_Problem requirements_: Where does "numRows" occur in the listing? Copy every line that holds it.
=== Section Start ===
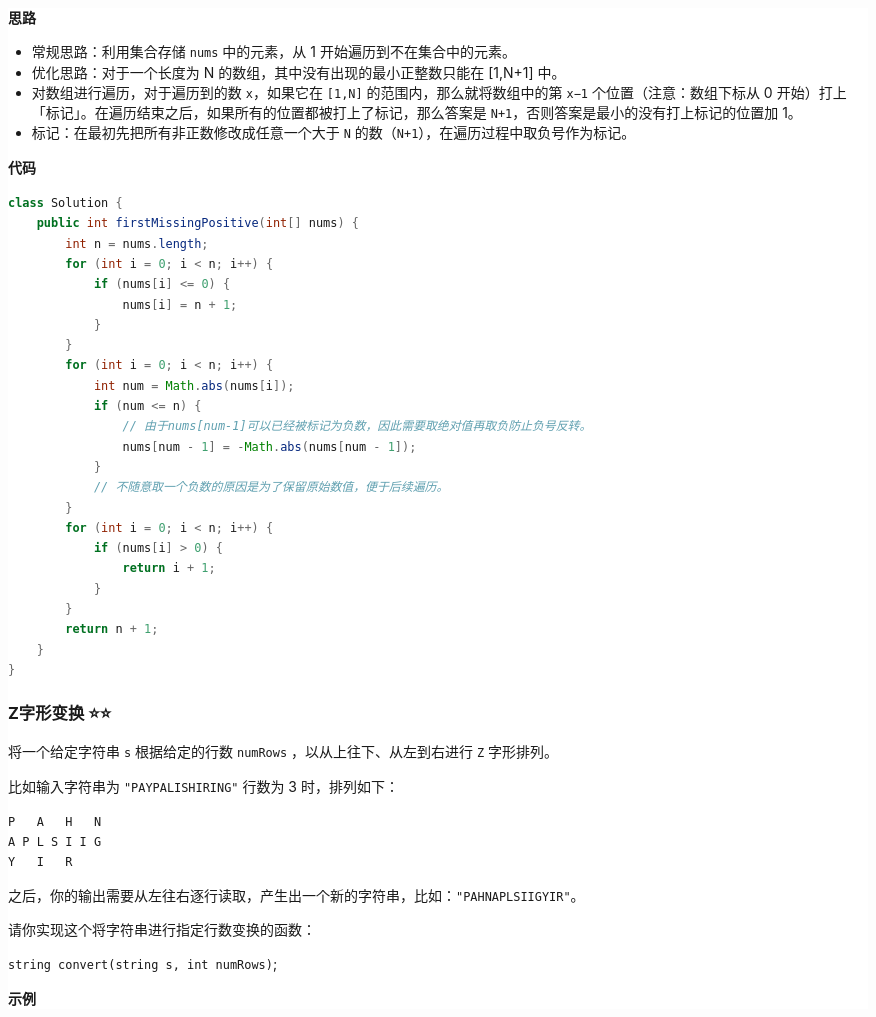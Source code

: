**思路**

- 常规思路：利用集合存储 `nums` 中的元素，从 1 开始遍历到不在集合中的元素。
- 优化思路：对于一个长度为 N 的数组，其中没有出现的最小正整数只能在 [1,N+1] 中。
- 对数组进行遍历，对于遍历到的数 `x`，如果它在 `[1,N]` 的范围内，那么就将数组中的第 `x−1` 个位置（注意：数组下标从 0
  开始）打上「标记」。在遍历结束之后，如果所有的位置都被打上了标记，那么答案是 `N+1`，否则答案是最小的没有打上标记的位置加 1。
- 标记：在最初先把所有非正数修改成任意一个大于 `N` 的数（`N+1`），在遍历过程中取负号作为标记。

**代码**

```java
class Solution {
    public int firstMissingPositive(int[] nums) {
        int n = nums.length;
        for (int i = 0; i < n; i++) {
            if (nums[i] <= 0) {
                nums[i] = n + 1;
            }
        }
        for (int i = 0; i < n; i++) {
            int num = Math.abs(nums[i]);
            if (num <= n) {
                // 由于nums[num-1]可以已经被标记为负数，因此需要取绝对值再取负防止负号反转。
                nums[num - 1] = -Math.abs(nums[num - 1]);
            }
            // 不随意取一个负数的原因是为了保留原始数值，便于后续遍历。
        }
        for (int i = 0; i < n; i++) {
            if (nums[i] > 0) {
                return i + 1;
            }
        }
        return n + 1;
    }
}
```

### Z字形变换 ⭐️⭐️

将一个给定字符串 `s` 根据给定的行数 `numRows` ，以从上往下、从左到右进行 `Z` 字形排列。

比如输入字符串为 `"PAYPALISHIRING"` 行数为 3 时，排列如下：

```
P   A   H   N
A P L S I I G
Y   I   R
```

之后，你的输出需要从左往右逐行读取，产生出一个新的字符串，比如：`"PAHNAPLSIIGYIR"`。

请你实现这个将字符串进行指定行数变换的函数：

`string convert(string s, int numRows)`;

**示例**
=== Section End ===
_Written solution_:
将一个给定字符串 `s` 根据给定的行数 `numRows` ，以从上往下、从左到右进行 `Z` 字形排列。
`string convert(string s, int numRows)`;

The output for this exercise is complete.